Column chooser sketches. Yuck, I really need to get back to drawing in my free time.

I sketched out some ideas and decided to categorized the columns/metrics to better utilize the limited real estate. Ideally, I was looking to find a way that users would no longer have too long scroll to find a metric.

Through my exploration work, we found that there was probably 3 or 4 ways to pull this off. There were also strong cases on how to categorize the metrics, which of course included a lot of subjectivity. We then decided to categorize the metrics into multiple buckets allowing users to take a couple of paths to find a column. This also helped them to discover new metrics they may not have been aware of.

Finally, we decided to build out a search tool in the feature to help out our users even more.

We also ran the categorization ideas, and early approaches by our customer success team to get their feedback.

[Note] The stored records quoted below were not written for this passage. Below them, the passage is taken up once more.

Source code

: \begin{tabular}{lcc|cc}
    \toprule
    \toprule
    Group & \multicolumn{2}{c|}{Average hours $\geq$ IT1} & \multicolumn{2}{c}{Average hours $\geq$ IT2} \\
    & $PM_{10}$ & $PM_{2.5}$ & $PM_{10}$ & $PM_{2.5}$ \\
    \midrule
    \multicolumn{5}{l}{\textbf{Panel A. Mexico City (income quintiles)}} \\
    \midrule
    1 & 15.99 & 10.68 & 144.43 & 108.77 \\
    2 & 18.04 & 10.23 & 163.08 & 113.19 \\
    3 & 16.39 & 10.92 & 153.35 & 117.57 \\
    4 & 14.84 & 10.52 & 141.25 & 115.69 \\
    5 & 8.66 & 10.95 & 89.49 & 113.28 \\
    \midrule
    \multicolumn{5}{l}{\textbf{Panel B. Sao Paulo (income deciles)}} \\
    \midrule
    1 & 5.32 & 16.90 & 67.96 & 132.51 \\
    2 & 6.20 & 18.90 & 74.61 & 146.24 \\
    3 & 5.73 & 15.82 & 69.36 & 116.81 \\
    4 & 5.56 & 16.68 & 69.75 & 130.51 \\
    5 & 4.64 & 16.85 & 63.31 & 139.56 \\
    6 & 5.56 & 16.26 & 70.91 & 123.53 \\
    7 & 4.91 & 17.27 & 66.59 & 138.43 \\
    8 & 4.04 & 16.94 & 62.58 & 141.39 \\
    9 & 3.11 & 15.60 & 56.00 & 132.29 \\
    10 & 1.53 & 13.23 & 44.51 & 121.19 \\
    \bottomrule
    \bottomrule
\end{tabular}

However, as expected, the feedback was all over the place. However, we did pick up some nice nuggets and moved forward.

While trying out a number of layouts, it was apparent early on that it was going to be painful to choose your columns, and then go to another screen to adjust the column order after you saved your selections. This going back and forth from the reporting grid to the column chooser was looking like it would be tedious. We then made the call to design it so users could adjust the column order while in the column chooser modal.

Early versions

We build a pretty solid MVP, while making the decision to iterate and advance the feature after gathering customer feedback.

I worked with our front end developer to get the look and interactivity pretty tight including ways to change the column order, displaying the found search results, and how to show/hide the columns.

Outcome

The upgraded feature was a huge success. At the time, our users weren’t able to hide/remove columns directly from the grid, so this feature saved them a lot of time. One of our goals was to spell out the performance of activities “beyond the click” (which is pretty much what the publishers only wanted to show). It also became one of our selling points.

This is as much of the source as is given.